JAKARTA, KOMPAS — Literasi keuangan di Indonesia masih rendah. Kondisi ini menghambat pertumbuhan layanan teknologi finansial atau tekfin berbasis syariah di Indonesia.
Padahal, potensi pangsa pasar layanan ini sangat besar di Indonesia. Apalagi, penetrasi internet di Indonesia juga sudah cukup tinggi.
”Penerapan prinsip syariah seharusnya jadi keuntungan bagi masyarakat karena populasi Muslim di Indonesia termasuk salah satu yang terbesar di dunia,” ujar Ketua Asosiasi Fintech Syariah Indonesia Ronald Yusuf Wijaya saat dihubungi di Jakarta, Jumat (6/7/2018).
Ronald berpendapat, saat ini tidak banyak masyarakat yang paham mengenai peran tekfin dalam pembiayaan dan permodalan untuk kegiatan usaha.
Tantangan lain bagi tekfin berbasis syariah, lanjut Ronald, adalah proses pendaftaran perizinan ke otoritas terkait yang memakan waktu lebih lama dibandingkan dengan pengajuan perizinan tekfin konvensional.
Proses perizinan itu mesti melalui Direktorat Industri Keuangan Nonbank (IKNB) Otoritas Jasa Keuangan (OJK). Selain itu, tekfin syariah juga membutuhkan penilaian Majelis Ulama Indonesia (MUI) untuk pengajuan fatwa.
”Proses pengajuan izin tekfin syariah saat ini harus ke IKNB, kemudian ke MUI, pemerintah bisa mendukung supaya percepatan terjadi,” kata Ronald.
CEO PT Ammana Fintek Syariah Lutfi Adhiansyah mengakui proses perizinan tekfin syariah saat ini juga membutuhkan fatwa dari MUI. Dia mengharapkan ada kemudahan agar fatwa MUI tersebut bisa berlaku untuk berbagai model bisnis.
”Sekarang baru ada fatwa untuk pembayaran dengan uang elektronik dan untuk pinjam-meminjam.

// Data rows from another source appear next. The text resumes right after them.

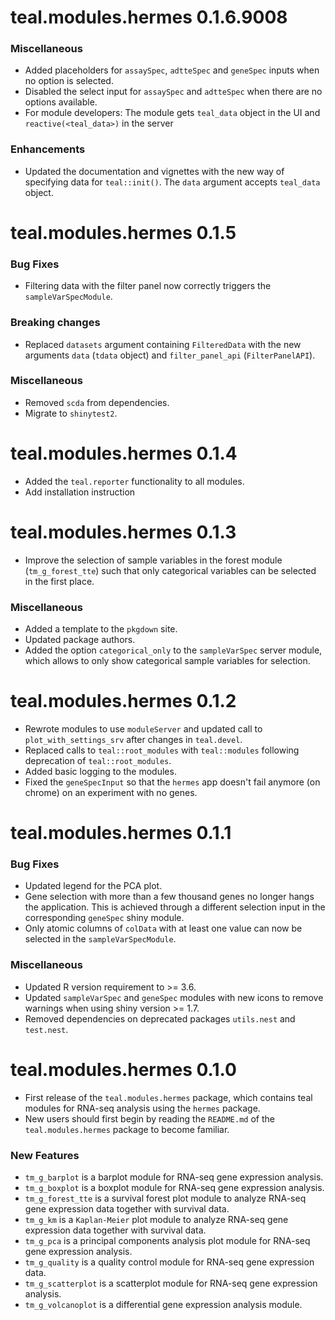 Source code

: # teal.modules.hermes 0.1.6.9008

### Miscellaneous
* Added placeholders for `assaySpec`, `adtteSpec` and `geneSpec` inputs when no option is selected.
* Disabled the select input for `assaySpec` and `adtteSpec` when there are no options available.
* For module developers: The module gets `teal_data` object in the UI and `reactive(<teal_data>)` in the server

### Enhancements

* Updated the documentation and vignettes with the new way of specifying data for `teal::init()`. The `data` argument accepts `teal_data` object.

# teal.modules.hermes 0.1.5

### Bug Fixes
* Filtering data with the filter panel now correctly triggers the `sampleVarSpecModule`.

### Breaking changes
* Replaced `datasets` argument containing `FilteredData` with the new arguments `data` (`tdata` object) and `filter_panel_api` (`FilterPanelAPI`).

### Miscellaneous
* Removed `scda` from dependencies.
* Migrate to `shinytest2`.

# teal.modules.hermes 0.1.4

* Added the `teal.reporter` functionality to all modules.
* Add installation instruction

# teal.modules.hermes 0.1.3

* Improve the selection of sample variables in the forest module (`tm_g_forest_tte`) such that only categorical variables can be selected in the first place.

### Miscellaneous
* Added a template to the `pkgdown` site.
* Updated package authors.
* Added the option `categorical_only` to the `sampleVarSpec` server module, which allows to only show categorical sample variables for selection.

# teal.modules.hermes 0.1.2

* Rewrote modules to use `moduleServer` and updated call to `plot_with_settings_srv` after changes in `teal.devel`.
* Replaced calls to `teal::root_modules` with `teal::modules` following deprecation of `teal::root_modules`.
* Added basic logging to the modules.
* Fixed the `geneSpecInput` so that the `hermes` app doesn't fail anymore (on chrome) on an experiment with no genes.

# teal.modules.hermes 0.1.1

### Bug Fixes
* Updated legend for the PCA plot.
* Gene selection with more than a few thousand genes no longer hangs the application. This is achieved through a different selection input in the corresponding `geneSpec` shiny module.
* Only atomic columns of `colData` with at least one value can now be selected in the `sampleVarSpecModule`.

### Miscellaneous
* Updated R version requirement to >= 3.6.
* Updated `sampleVarSpec` and `geneSpec` modules with new icons to remove warnings when using shiny version >= 1.7.
* Removed dependencies on deprecated packages `utils.nest` and `test.nest`.

# teal.modules.hermes 0.1.0
* First release of the `teal.modules.hermes` package, which contains teal modules for RNA-seq analysis using the `hermes` package.
* New users should first begin by reading the `README.md` of the `teal.modules.hermes` package to become familiar.

### New Features
* `tm_g_barplot` is a barplot module for RNA-seq gene expression analysis.
* `tm_g_boxplot` is a boxplot module for RNA-seq gene expression analysis.
* `tm_g_forest_tte` is a survival forest plot module to analyze RNA-seq gene expression data together with survival data.
* `tm_g_km` is a `Kaplan-Meier` plot module to analyze RNA-seq gene expression data together with survival data.
* `tm_g_pca` is a principal components analysis plot module for RNA-seq gene expression analysis.
* `tm_g_quality` is a quality control module for RNA-seq gene expression data.
* `tm_g_scatterplot` is a scatterplot module for RNA-seq gene expression analysis.
* `tm_g_volcanoplot` is a differential gene expression analysis module.
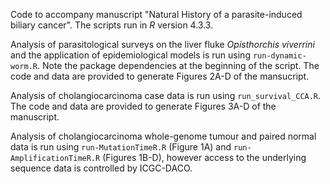 Code to accompany manuscript "Natural History of a parasite-induced biliary cancer". The scripts run in _R_ version 4.3.3.

Analysis of parasitological surveys on the liver fluke _Opisthorchis_ _viverrini_ and the application of epidemiological models is run using `run-dynamic-worm.R`. Note the package dependencies at the beginning of the script. The code and data are provided to generate Figures 2A-D of the mansucript.

Analysis of cholangiocarcinoma case data is run using `run_survival_CCA.R`. The code and data are provided to generate Figures 3A-D of the manuscript.

Analysis of cholangiocarcinoma whole-genome tumour and paired normal data is run using `run-MutationTimeR.R` (Figure 1A) and `run-AmplificationTimeR.R` (Figures 1B-D), however access to the underlying sequence data is controlled by ICGC-DACO.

Akan tetapi, kalau untuk tekfin dengan konsep layanan lain, tetap harus dikonsultasikan dulu dengan MUI,” ujarnya.
Regulasi untuk tekfin syariah, kata Lutfi, diharapkan lebih bersahabat bagi pelaku usaha. Apalagi, tekfin yang berminat masuk ke pasar syariah makin bertambah. Ia juga menyarankan keterlibatan sejumlah tokoh untuk mendorong peran tekfin dalam industri keuangan syariah.
Sumber daya manusia
Pakar keuangan syariah Durham University Business School, Inggris, Habib Ahmed, dalam Konferensi Internasional Keuangan Syariah Ke-3 di Makassar, Sulawesi Selatan, menilai, kesiapan sumber daya manusia juga menjadi kendala penetrasi produk-produk keuangan syariah di pasar Indonesia.
Selain itu, menurut dia, tidak semua memiliki pandangan yang sama tentang produk keuangan syariah di Indonesia.
Secara terpisah, Direktur Pengaturan Perizinan dan Pengawasan Fintech OJK Hendrikus Passagi mengatakan, peraturan OJK terkait inovasi keuangan digital akan terbit pada akhir bulan ini. ”Aturan tersebut memuat tiga prinsip utama, yakni berbasis prinsip, market disiplin, dan mengatur aktivitas dari tekfin,” ujarnya.
Per akhir Mei, ada dua tekfin syariah penyedia layanan pinjam-meminjam uang antarpihak berbasis teknologi di Indonesia yang terdaftar di OJK.